Search the material for "theorem" and show all lines that contain it.

-*-

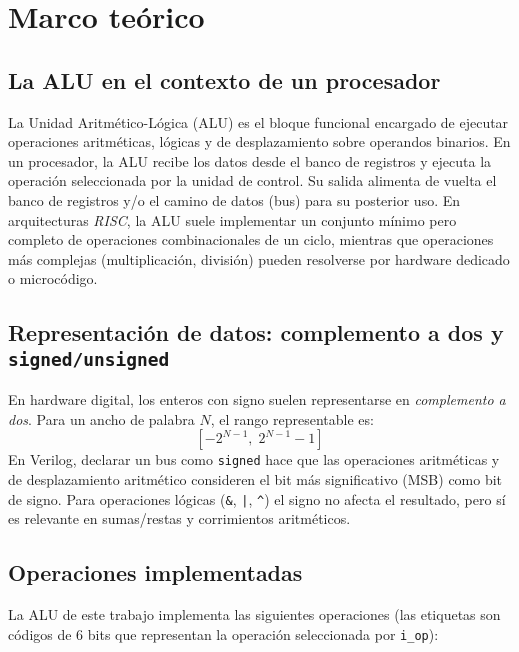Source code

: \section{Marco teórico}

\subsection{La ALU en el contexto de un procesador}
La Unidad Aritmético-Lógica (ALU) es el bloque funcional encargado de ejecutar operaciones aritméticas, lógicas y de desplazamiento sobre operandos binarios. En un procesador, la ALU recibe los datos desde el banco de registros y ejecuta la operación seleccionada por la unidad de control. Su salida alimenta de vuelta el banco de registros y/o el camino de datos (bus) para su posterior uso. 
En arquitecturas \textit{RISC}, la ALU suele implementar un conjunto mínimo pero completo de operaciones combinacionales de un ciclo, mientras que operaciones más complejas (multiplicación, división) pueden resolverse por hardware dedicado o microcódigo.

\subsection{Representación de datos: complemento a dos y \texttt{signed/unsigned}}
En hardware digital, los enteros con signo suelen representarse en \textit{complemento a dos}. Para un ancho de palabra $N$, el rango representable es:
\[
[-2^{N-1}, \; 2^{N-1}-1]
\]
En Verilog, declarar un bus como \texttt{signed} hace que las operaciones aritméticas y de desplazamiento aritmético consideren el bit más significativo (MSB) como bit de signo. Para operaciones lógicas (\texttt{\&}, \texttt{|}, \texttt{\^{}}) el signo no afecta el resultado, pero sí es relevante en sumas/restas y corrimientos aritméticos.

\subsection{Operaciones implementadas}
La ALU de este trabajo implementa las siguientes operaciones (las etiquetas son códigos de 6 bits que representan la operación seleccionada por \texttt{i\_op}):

-*-

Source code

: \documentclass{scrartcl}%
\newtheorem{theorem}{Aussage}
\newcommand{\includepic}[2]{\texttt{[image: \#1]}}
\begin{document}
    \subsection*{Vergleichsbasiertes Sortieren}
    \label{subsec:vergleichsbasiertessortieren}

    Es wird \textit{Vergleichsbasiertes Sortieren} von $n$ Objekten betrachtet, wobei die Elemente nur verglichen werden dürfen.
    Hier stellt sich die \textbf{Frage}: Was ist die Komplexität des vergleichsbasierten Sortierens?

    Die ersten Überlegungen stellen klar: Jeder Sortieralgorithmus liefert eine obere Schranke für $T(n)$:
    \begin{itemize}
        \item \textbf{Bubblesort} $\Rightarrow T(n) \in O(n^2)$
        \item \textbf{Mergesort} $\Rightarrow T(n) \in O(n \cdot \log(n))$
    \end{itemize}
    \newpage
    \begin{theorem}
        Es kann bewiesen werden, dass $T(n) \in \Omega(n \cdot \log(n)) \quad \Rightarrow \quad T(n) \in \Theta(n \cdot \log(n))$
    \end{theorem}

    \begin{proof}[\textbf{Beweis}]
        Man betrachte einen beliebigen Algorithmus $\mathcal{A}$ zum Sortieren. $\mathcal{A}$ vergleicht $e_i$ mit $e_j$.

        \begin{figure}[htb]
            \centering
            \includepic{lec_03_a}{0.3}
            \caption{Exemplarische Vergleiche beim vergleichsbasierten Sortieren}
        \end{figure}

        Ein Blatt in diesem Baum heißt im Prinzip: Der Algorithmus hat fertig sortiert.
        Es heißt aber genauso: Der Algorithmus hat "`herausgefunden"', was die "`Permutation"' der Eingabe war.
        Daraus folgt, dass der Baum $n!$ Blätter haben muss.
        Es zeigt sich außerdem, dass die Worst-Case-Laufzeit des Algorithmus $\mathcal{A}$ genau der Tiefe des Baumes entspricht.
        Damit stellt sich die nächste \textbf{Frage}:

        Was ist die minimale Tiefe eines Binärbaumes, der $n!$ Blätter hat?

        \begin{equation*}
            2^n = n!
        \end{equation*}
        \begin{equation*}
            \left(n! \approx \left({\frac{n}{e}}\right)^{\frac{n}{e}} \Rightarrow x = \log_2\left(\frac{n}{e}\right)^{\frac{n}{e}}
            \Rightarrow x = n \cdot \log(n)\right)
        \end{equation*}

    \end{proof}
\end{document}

-*-

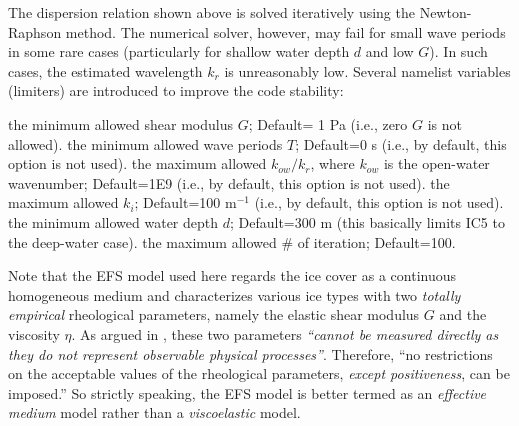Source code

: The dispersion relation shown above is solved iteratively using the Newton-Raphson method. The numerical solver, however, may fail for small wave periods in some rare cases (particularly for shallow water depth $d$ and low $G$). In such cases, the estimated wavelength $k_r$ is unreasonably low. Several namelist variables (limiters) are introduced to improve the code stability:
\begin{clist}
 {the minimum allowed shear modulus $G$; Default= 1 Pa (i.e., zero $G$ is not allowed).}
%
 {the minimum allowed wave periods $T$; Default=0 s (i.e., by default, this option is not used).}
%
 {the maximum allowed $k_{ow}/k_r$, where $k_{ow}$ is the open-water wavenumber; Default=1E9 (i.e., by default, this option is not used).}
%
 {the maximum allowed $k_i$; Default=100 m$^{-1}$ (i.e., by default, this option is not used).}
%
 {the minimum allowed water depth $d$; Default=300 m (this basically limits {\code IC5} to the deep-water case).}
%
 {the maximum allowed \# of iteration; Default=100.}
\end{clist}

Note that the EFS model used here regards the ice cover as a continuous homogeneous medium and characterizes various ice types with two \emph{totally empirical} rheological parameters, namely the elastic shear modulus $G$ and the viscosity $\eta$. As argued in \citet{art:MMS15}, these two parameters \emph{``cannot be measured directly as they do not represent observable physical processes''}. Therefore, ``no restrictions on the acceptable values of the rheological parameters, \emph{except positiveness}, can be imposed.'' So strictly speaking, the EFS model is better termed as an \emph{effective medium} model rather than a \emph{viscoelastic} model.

-*-

§ **Answer below**
\newtheorem{theorem}{Aussage}
    \begin{theorem}
    \end{theorem}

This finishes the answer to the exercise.